--- START ---
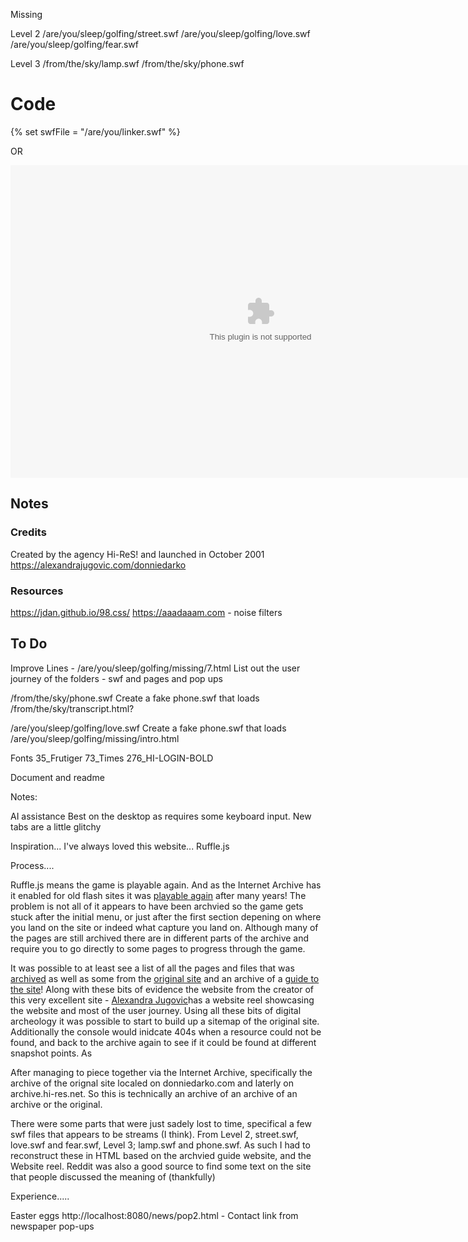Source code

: Missing

Level 2
/are/you/sleep/golfing/street.swf
/are/you/sleep/golfing/love.swf
/are/you/sleep/golfing/fear.swf

Level 3
/from/the/sky/lamp.swf
/from/the/sky/phone.swf

# Code

{% set swfFile = "/are/you/linker.swf" %}
<div id="swf"></div>

OR

<object>
    <embed src="/are/you/sleep/golfing/golf.swf" width="800" height="500">
</object>  

## Notes 

### Credits
Created by the agency Hi-ReS! and launched in October 2001
https://alexandrajugovic.com/donniedarko

### Resources
https://jdan.github.io/98.css/
https://aaadaaam.com - noise filters


## To Do 
Improve
Lines - /are/you/sleep/golfing/missing/7.html
List out the user journey of the folders - swf and pages and pop ups 


/from/the/sky/phone.swf 
Create a fake phone.swf that loads /from/the/sky/transcript.html?

/are/you/sleep/golfing/love.swf
Create a fake phone.swf that loads /are/you/sleep/golfing/missing/intro.html

Fonts
35_Frutiger
73_Times
276_HI-LOGIN-BOLD

Document and readme

Notes: 

AI assistance
Best on the desktop as requires some keyboard input. 
New tabs are a little glitchy

Inspiration...
I've always loved this website...
Ruffle.js

Process....

Ruffle.js means the game is playable again. And as the Internet Archive has it enabled for old flash sites it was [playable again](https://web.archive.org/web/20160303085928/http://archive.hi-res.net/donniedarko/) after many years! The problem is not all of it appears to have been archvied so the game gets stuck after the initial menu, or just after the first section depening on where you land on the site or indeed what capture you land on. Although many of the pages are still archived there are in different parts of the archive and require you to go directly to some pages to progress through the game. 

It was possible to at least see a list of all the pages and files that was [archived](https://web.archive.org/web/*/http://archive.hi-res.net/donniedarko/*) as well as some from the [original site](https://web.archive.org/web/*/http://ww2.donniedarko.com/are/you/sleep/golfing/*) and an archive of a [guide to the site](https://web.archive.org/web/20130106005533/http://ruinedeye.com/cd/aid2.htm)! Along with these bits of evidence the website from the creator of this very excellent site - [Alexandra Jugovic](https://alexandrajugovic.com/donniedarko)has a website reel showcasing the website and most of the user journey. Using all these bits of digital archeology it was possible to start to build up a sitemap of the original site. Additionally the console would inidcate 404s when a resource could not be found, and back to the archive again to see if it could be found at different snapshot points. As 

After managing to piece together via the Internet Archive, specifically the archive of the orignal site localed on donniedarko.com and laterly on archive.hi-res.net. So this is technically an archive of an archive of an archive or the original. 

There were some parts that were just sadely lost to time, specifical a few swf files that appears to be streams (I think). From Level 2, street.swf, love.swf and fear.swf, Level 3; lamp.swf and phone.swf. As such I had to reconstruct these in HTML based on the archvied guide website, and the Website reel. Reddit was also a good source to find some text on the site that people discussed the meaning of (thankfully)

Experience.....


Easter eggs
http://localhost:8080/news/pop2.html - Contact link from newspaper pop-ups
--- END ---
• [WHAT THIS TASK INVOLVES] Write out the entries above verbatim; the pictures do not belong in your copy.

• [SOLUTION]
Source code

: Missing

Level 2
/are/you/sleep/golfing/street.swf
/are/you/sleep/golfing/love.swf
/are/you/sleep/golfing/fear.swf

Level 3
/from/the/sky/lamp.swf
/from/the/sky/phone.swf

# Code

{% set swfFile = "/are/you/linker.swf" %}
<div id="swf"></div>

OR

<object>
    <embed src="/are/you/sleep/golfing/golf.swf" width="800" height="500">
</object>  

## Notes 

### Credits
Created by the agency Hi-ReS! and launched in October 2001
https://alexandrajugovic.com/donniedarko

### Resources
https://jdan.github.io/98.css/
https://aaadaaam.com - noise filters


## To Do 
Improve
Lines - /are/you/sleep/golfing/missing/7.html
List out the user journey of the folders - swf and pages and pop ups 


/from/the/sky/phone.swf 
Create a fake phone.swf that loads /from/the/sky/transcript.html?

/are/you/sleep/golfing/love.swf
Create a fake phone.swf that loads /are/you/sleep/golfing/missing/intro.html

Fonts
35_Frutiger
73_Times
276_HI-LOGIN-BOLD

Document and readme

Notes: 

AI assistance
Best on the desktop as requires some keyboard input. 
New tabs are a little glitchy

Inspiration...
I've always loved this website...
Ruffle.js

Process....

Ruffle.js means the game is playable again. And as the Internet Archive has it enabled for old flash sites it was [playable again](https://web.archive.org/web/20160303085928/http://archive.hi-res.net/donniedarko/) after many years! The problem is not all of it appears to have been archvied so the game gets stuck after the initial menu, or just after the first section depening on where you land on the site or indeed what capture you land on. Although many of the pages are still archived there are in different parts of the archive and require you to go directly to some pages to progress through the game. 

It was possible to at least see a list of all the pages and files that was [archived](https://web.archive.org/web/*/http://archive.hi-res.net/donniedarko/*) as well as some from the [original site](https://web.archive.org/web/*/http://ww2.donniedarko.com/are/you/sleep/golfing/*) and an archive of a [guide to the site](https://web.archive.org/web/20130106005533/http://ruinedeye.com/cd/aid2.htm)! Along with these bits of evidence the website from the creator of this very excellent site - [Alexandra Jugovic](https://alexandrajugovic.com/donniedarko)has a website reel showcasing the website and most of the user journey. Using all these bits of digital archeology it was possible to start to build up a sitemap of the original site. Additionally the console would inidcate 404s when a resource could not be found, and back to the archive again to see if it could be found at different snapshot points. As 

After managing to piece together via the Internet Archive, specifically the archive of the orignal site localed on donniedarko.com and laterly on archive.hi-res.net. So this is technically an archive of an archive of an archive or the original. 

There were some parts that were just sadely lost to time, specifical a few swf files that appears to be streams (I think). From Level 2, street.swf, love.swf and fear.swf, Level 3; lamp.swf and phone.swf. As such I had to reconstruct these in HTML based on the archvied guide website, and the Website reel. Reddit was also a good source to find some text on the site that people discussed the meaning of (thankfully)

Experience.....


Easter eggs
http://localhost:8080/news/pop2.html - Contact link from newspaper pop-ups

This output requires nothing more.